▶ **What you need to do**: Exact copies of all the entries are required, and no pictures should appear in them.
*** Begin section ***
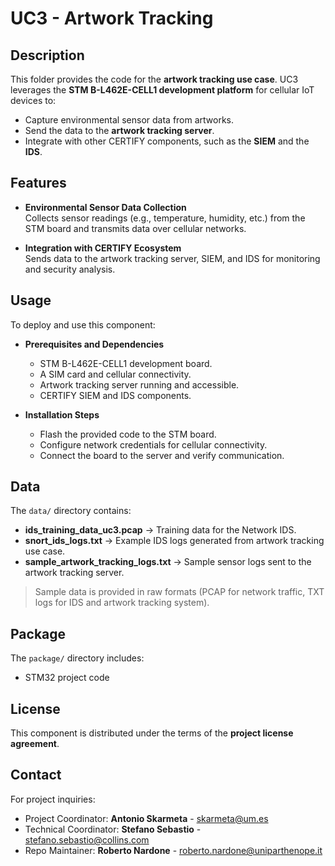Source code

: # UC3 - Artwork Tracking

## Description

This folder provides the code for the **artwork tracking use case**.
UC3 leverages the **STM B-L462E-CELL1 development platform** for cellular IoT devices to:
- Capture environmental sensor data from artworks.
- Send the data to the **artwork tracking server**.
- Integrate with other CERTIFY components, such as the **SIEM** and the **IDS**.

## Features

- **Environmental Sensor Data Collection**  
  Collects sensor readings (e.g., temperature, humidity, etc.) from the STM board and transmits data over cellular networks.

- **Integration with CERTIFY Ecosystem**  
  Sends data to the artwork tracking server, SIEM, and IDS for monitoring and security analysis.  

## Usage

To deploy and use this component:

- **Prerequisites and Dependencies**  
  - STM B-L462E-CELL1 development board.  
  - A SIM card and cellular connectivity.  
  - Artwork tracking server running and accessible.  
  - CERTIFY SIEM and IDS components.  

- **Installation Steps**  
  - Flash the provided code to the STM board.  
  - Configure network credentials for cellular connectivity.  
  - Connect the board to the server and verify communication.  


## Data

The `data/` directory contains:  
- **ids_training_data_uc3.pcap** → Training data for the Network IDS.  
- **snort_ids_logs.txt** → Example IDS logs generated from artwork tracking use case.  
- **sample_artwork_tracking_logs.txt** → Sample sensor logs sent to the artwork tracking server.  

> Sample data is provided in raw formats (PCAP for network traffic, TXT logs for IDS and artwork tracking system).  

## Package

The `package/` directory includes:  
- STM32 project code

## License

This component is distributed under the terms of the **project license agreement**. 

## Contact

For project inquiries:  
- Project Coordinator: **Antonio Skarmeta** - skarmeta@um.es  
- Technical Coordinator: **Stefano Sebastio** - stefano.sebastio@collins.com  
- Repo Maintainer: **Roberto Nardone** - roberto.nardone@uniparthenope.it

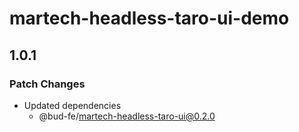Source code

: # martech-headless-taro-ui-demo

## 1.0.1

### Patch Changes

- Updated dependencies
  - @bud-fe/martech-headless-taro-ui@0.2.0
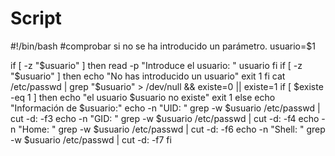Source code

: # Script
#!/bin/bash
#comprobar si no se ha introducido un parámetro.
usuario=$1

if [ -z "$usuario" ]
then
        read -p "Introduce el usuario: " usuario
fi
if [ -z "$usuario" ]
then
        echo "No has introducido un usuario"
        exit 1
fi
cat /etc/passwd | grep "$usuario" > /dev/null && existe=0 || existe=1
if [ $existe -eq 1 ]
then
        echo "el usuario $usuario no existe"
        exit 1
else
        echo "Información de $usuario:"
        echo -n "UID: "
        grep -w $usuario /etc/passwd | cut -d: -f3
        echo -n "GID: "
        grep -w $usuario /etc/passwd | cut -d: -f4
        echo -n "Home: "
        grep -w $usuario /etc/passwd | cut -d: -f6
        echo -n "Shell: "
        grep -w $usuario /etc/passwd | cut -d: -f7
fi
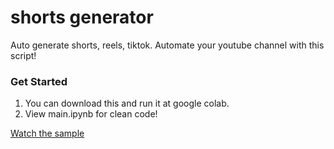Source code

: # shorts generator

Auto generate shorts, reels, tiktok. Automate your youtube channel with this script!

### Get Started

1. You can download this and run it at google colab.
2. View main.ipynb for clean code!

[Watch the sample](https://www.youtube.com/watch?v=2n--UJXMnZM)
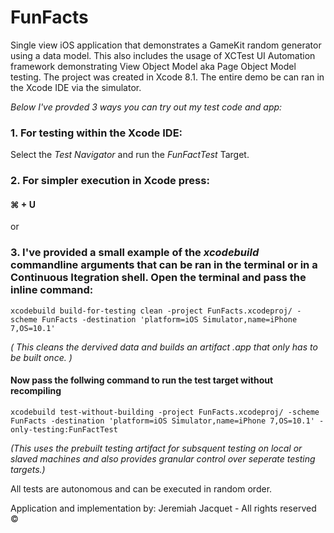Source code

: # FunFacts
Single view iOS application that demonstrates a GameKit random generator using a data model.
This also includes the usage of XCTest UI Automation framework demonstrating View Object Model aka Page Object Model testing. 
The project was created in Xcode 8.1. The entire demo be can ran in the Xcode IDE via the simulator. 

_Below I've provded 3 ways you can try out my test code and app:_

### 1. For testing within the Xcode IDE:

Select the *Test Navigator* and run the *FunFactTest* Target. 

### 2. For simpler execution in Xcode press: 
#### ⌘ + U

or

### 3. I've provided a small example of the *xcodebuild* commandline arguments that can be ran in the terminal or in a Continuous Itegration shell. Open the terminal and pass the inline command:
  
`xcodebuild build-for-testing clean -project FunFacts.xcodeproj/ -scheme FunFacts -destination 'platform=iOS Simulator,name=iPhone 7,OS=10.1'`

  _( This cleans the dervived data and builds an artifact *.app* that only has to be built once. )_

#### Now pass the follwing command to run the test target without recompiling

`xcodebuild test-without-building -project FunFacts.xcodeproj/ -scheme FunFacts -destination 'platform=iOS Simulator,name=iPhone 7,OS=10.1' -only-testing:FunFactTest`

  _(This uses the prebuilt testing artifact for subsquent testing on local or slaved machines and also provides granular control over seperate testing targets.)_

All tests are autonomous and can be executed in random order.

Application and implementation by: 
Jeremiah Jacquet - All rights reserved ©
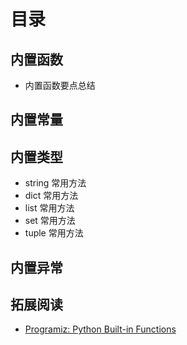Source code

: # 目录

## 内置函数

- 内置函数要点总结

## 内置常量

## 内置类型

- string 常用方法
- dict 常用方法
- list 常用方法
- set 常用方法
- tuple 常用方法

## 内置异常

## 拓展阅读

- [Programiz: Python Built-in Functions](https://www.programiz.com/python-programming/methods/built-in)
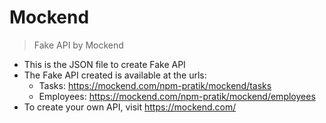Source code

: # Mockend
>Fake API by Mockend


- This is the JSON file to create Fake API
- The Fake API created is available at the urls:
  - Tasks: https://mockend.com/npm-pratik/mockend/tasks
  - Employees: https://mockend.com/npm-pratik/mockend/employees
- To create your own API, visit https://mockend.com/
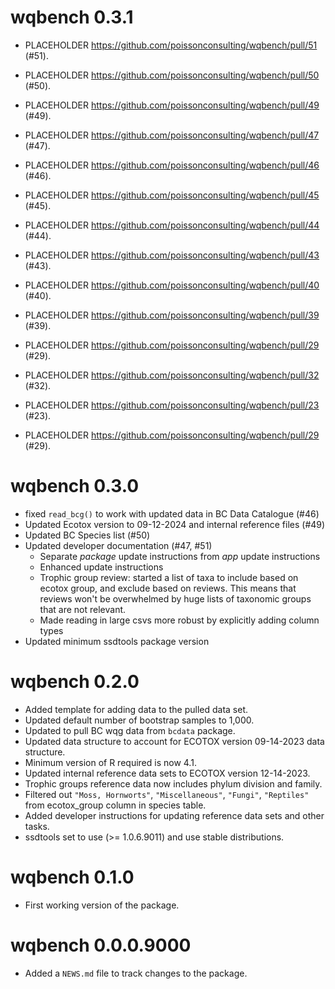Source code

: <!-- NEWS.md is maintained by https://fledge.cynkra.com, contributors should not edit this file -->

# wqbench 0.3.1

- PLACEHOLDER https://github.com/poissonconsulting/wqbench/pull/51 (#51).

- PLACEHOLDER https://github.com/poissonconsulting/wqbench/pull/50 (#50).

- PLACEHOLDER https://github.com/poissonconsulting/wqbench/pull/49 (#49).

- PLACEHOLDER https://github.com/poissonconsulting/wqbench/pull/47 (#47).

- PLACEHOLDER https://github.com/poissonconsulting/wqbench/pull/46 (#46).

- PLACEHOLDER https://github.com/poissonconsulting/wqbench/pull/45 (#45).

- PLACEHOLDER https://github.com/poissonconsulting/wqbench/pull/44 (#44).

- PLACEHOLDER https://github.com/poissonconsulting/wqbench/pull/43 (#43).

- PLACEHOLDER https://github.com/poissonconsulting/wqbench/pull/40 (#40).

- PLACEHOLDER https://github.com/poissonconsulting/wqbench/pull/39 (#39).

- PLACEHOLDER https://github.com/poissonconsulting/wqbench/pull/29 (#29).

- PLACEHOLDER https://github.com/poissonconsulting/wqbench/pull/32 (#32).

- PLACEHOLDER https://github.com/poissonconsulting/wqbench/pull/23 (#23).

- PLACEHOLDER https://github.com/poissonconsulting/wqbench/pull/29 (#29).


# wqbench 0.3.0

- fixed `read_bcg()` to work with updated data in BC Data Catalogue (#46)
- Updated Ecotox version to 09-12-2024 and internal reference files (#49)
- Updated BC Species list (#50)
- Updated developer documentation (#47, #51)
  - Separate _package_ update instructions from _app_ update instructions
  - Enhanced update instructions
  - Trophic group review: started a list of taxa to include based on ecotox group, and exclude based on reviews. This means that reviews won't be overwhelmed by huge lists of taxonomic groups that are not relevant.
  - Made reading in large csvs more robust by explicitly adding column types
- Updated minimum ssdtools package version

# wqbench 0.2.0

- Added template for adding data to the pulled data set.
- Updated default number of bootstrap samples to 1,000.
- Updated to pull BC wqg data from `bcdata` package.
- Updated data structure to account for ECOTOX version 09-14-2023 data structure.
- Minimum version of R required is now 4.1.
- Updated internal reference data sets to ECOTOX version 12-14-2023.
- Trophic groups reference data now includes phylum division and family.
- Filtered out `"Moss, Hornworts"`, `"Miscellaneous"`, `"Fungi"`, `"Reptiles"` from ecotox_group column in species table.
- Added developer instructions for updating reference data sets and other tasks.
- ssdtools set to use (>= 1.0.6.9011) and use stable distributions.

# wqbench 0.1.0

- First working version of the package.


# wqbench 0.0.0.9000

- Added a `NEWS.md` file to track changes to the package.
*** End section ***
▶ **Your solution**:
Source code

: # UC3 - Artwork Tracking

## Description

This folder provides the code for the **artwork tracking use case**.
UC3 leverages the **STM B-L462E-CELL1 development platform** for cellular IoT devices to:
- Capture environmental sensor data from artworks.
- Send the data to the **artwork tracking server**.
- Integrate with other CERTIFY components, such as the **SIEM** and the **IDS**.

## Features

- **Environmental Sensor Data Collection**  
  Collects sensor readings (e.g., temperature, humidity, etc.) from the STM board and transmits data over cellular networks.

- **Integration with CERTIFY Ecosystem**  
  Sends data to the artwork tracking server, SIEM, and IDS for monitoring and security analysis.  

## Usage

To deploy and use this component:

- **Prerequisites and Dependencies**  
  - STM B-L462E-CELL1 development board.  
  - A SIM card and cellular connectivity.  
  - Artwork tracking server running and accessible.  
  - CERTIFY SIEM and IDS components.  

- **Installation Steps**  
  - Flash the provided code to the STM board.  
  - Configure network credentials for cellular connectivity.  
  - Connect the board to the server and verify communication.  


## Data

The `data/` directory contains:  
- **ids_training_data_uc3.pcap** → Training data for the Network IDS.  
- **snort_ids_logs.txt** → Example IDS logs generated from artwork tracking use case.  
- **sample_artwork_tracking_logs.txt** → Sample sensor logs sent to the artwork tracking server.  

> Sample data is provided in raw formats (PCAP for network traffic, TXT logs for IDS and artwork tracking system).  

## Package

The `package/` directory includes:  
- STM32 project code

## License

This component is distributed under the terms of the **project license agreement**. 

## Contact

For project inquiries:  
- Project Coordinator: **Antonio Skarmeta** - skarmeta@um.es  
- Technical Coordinator: **Stefano Sebastio** - stefano.sebastio@collins.com  
- Repo Maintainer: **Roberto Nardone** - roberto.nardone@uniparthenope.it

Source code

: # martech-headless-taro-ui-demo

## 1.0.1

### Patch Changes

- Updated dependencies
  - @bud-fe/martech-headless-taro-ui@0.2.0
Source code

: # Script
#!/bin/bash
#comprobar si no se ha introducido un parámetro.
usuario=$1

if [ -z "$usuario" ]
then
        read -p "Introduce el usuario: " usuario
fi
if [ -z "$usuario" ]
then
        echo "No has introducido un usuario"
        exit 1
fi
cat /etc/passwd | grep "$usuario" > /dev/null && existe=0 || existe=1
if [ $existe -eq 1 ]
then
        echo "el usuario $usuario no existe"
        exit 1
else
        echo "Información de $usuario:"
        echo -n "UID: "
        grep -w $usuario /etc/passwd | cut -d: -f3
        echo -n "GID: "
        grep -w $usuario /etc/passwd | cut -d: -f4
        echo -n "Home: "
        grep -w $usuario /etc/passwd | cut -d: -f6
        echo -n "Shell: "
        grep -w $usuario /etc/passwd | cut -d: -f7
fi
Source code

: # shorts generator

Auto generate shorts, reels, tiktok. Automate your youtube channel with this script!

### Get Started

1. You can download this and run it at google colab.
2. View main.ipynb for clean code!

[Watch the sample](https://www.youtube.com/watch?v=2n--UJXMnZM)
Source code

: # FunFacts
Single view iOS application that demonstrates a GameKit random generator using a data model.
This also includes the usage of XCTest UI Automation framework demonstrating View Object Model aka Page Object Model testing. 
The project was created in Xcode 8.1. The entire demo be can ran in the Xcode IDE via the simulator. 

_Below I've provded 3 ways you can try out my test code and app:_

### 1. For testing within the Xcode IDE:

Select the *Test Navigator* and run the *FunFactTest* Target. 

### 2. For simpler execution in Xcode press: 
#### ⌘ + U

or

### 3. I've provided a small example of the *xcodebuild* commandline arguments that can be ran in the terminal or in a Continuous Itegration shell. Open the terminal and pass the inline command:
  
`xcodebuild build-for-testing clean -project FunFacts.xcodeproj/ -scheme FunFacts -destination 'platform=iOS Simulator,name=iPhone 7,OS=10.1'`

  _( This cleans the dervived data and builds an artifact *.app* that only has to be built once. )_

#### Now pass the follwing command to run the test target without recompiling

`xcodebuild test-without-building -project FunFacts.xcodeproj/ -scheme FunFacts -destination 'platform=iOS Simulator,name=iPhone 7,OS=10.1' -only-testing:FunFactTest`

  _(This uses the prebuilt testing artifact for subsquent testing on local or slaved machines and also provides granular control over seperate testing targets.)_

All tests are autonomous and can be executed in random order.

Application and implementation by: 
Jeremiah Jacquet - All rights reserved ©
Source code

: # 目录

## 内置函数

- 内置函数要点总结

## 内置常量

## 内置类型

- string 常用方法
- dict 常用方法
- list 常用方法
- set 常用方法
- tuple 常用方法

## 内置异常

## 拓展阅读

- [Programiz: Python Built-in Functions](https://www.programiz.com/python-programming/methods/built-in)
Source code

: # Mockend
>Fake API by Mockend


- This is the JSON file to create Fake API
- The Fake API created is available at the urls:
  - Tasks: https://mockend.com/npm-pratik/mockend/tasks
  - Employees: https://mockend.com/npm-pratik/mockend/employees
- To create your own API, visit https://mockend.com/
Source code

: <!-- NEWS.md is maintained by https://fledge.cynkra.com, contributors should not edit this file -->

# wqbench 0.3.1

- PLACEHOLDER https://github.com/poissonconsulting/wqbench/pull/51 (#51).

- PLACEHOLDER https://github.com/poissonconsulting/wqbench/pull/50 (#50).

- PLACEHOLDER https://github.com/poissonconsulting/wqbench/pull/49 (#49).

- PLACEHOLDER https://github.com/poissonconsulting/wqbench/pull/47 (#47).

- PLACEHOLDER https://github.com/poissonconsulting/wqbench/pull/46 (#46).

- PLACEHOLDER https://github.com/poissonconsulting/wqbench/pull/45 (#45).

- PLACEHOLDER https://github.com/poissonconsulting/wqbench/pull/44 (#44).

- PLACEHOLDER https://github.com/poissonconsulting/wqbench/pull/43 (#43).

- PLACEHOLDER https://github.com/poissonconsulting/wqbench/pull/40 (#40).

- PLACEHOLDER https://github.com/poissonconsulting/wqbench/pull/39 (#39).

- PLACEHOLDER https://github.com/poissonconsulting/wqbench/pull/29 (#29).

- PLACEHOLDER https://github.com/poissonconsulting/wqbench/pull/32 (#32).

- PLACEHOLDER https://github.com/poissonconsulting/wqbench/pull/23 (#23).

- PLACEHOLDER https://github.com/poissonconsulting/wqbench/pull/29 (#29).


# wqbench 0.3.0

- fixed `read_bcg()` to work with updated data in BC Data Catalogue (#46)
- Updated Ecotox version to 09-12-2024 and internal reference files (#49)
- Updated BC Species list (#50)
- Updated developer documentation (#47, #51)
  - Separate _package_ update instructions from _app_ update instructions
  - Enhanced update instructions
  - Trophic group review: started a list of taxa to include based on ecotox group, and exclude based on reviews. This means that reviews won't be overwhelmed by huge lists of taxonomic groups that are not relevant.
  - Made reading in large csvs more robust by explicitly adding column types
- Updated minimum ssdtools package version

# wqbench 0.2.0

- Added template for adding data to the pulled data set.
- Updated default number of bootstrap samples to 1,000.
- Updated to pull BC wqg data from `bcdata` package.
- Updated data structure to account for ECOTOX version 09-14-2023 data structure.
- Minimum version of R required is now 4.1.
- Updated internal reference data sets to ECOTOX version 12-14-2023.
- Trophic groups reference data now includes phylum division and family.
- Filtered out `"Moss, Hornworts"`, `"Miscellaneous"`, `"Fungi"`, `"Reptiles"` from ecotox_group column in species table.
- Added developer instructions for updating reference data sets and other tasks.
- ssdtools set to use (>= 1.0.6.9011) and use stable distributions.

# wqbench 0.1.0

- First working version of the package.


# wqbench 0.0.0.9000

- Added a `NEWS.md` file to track changes to the package.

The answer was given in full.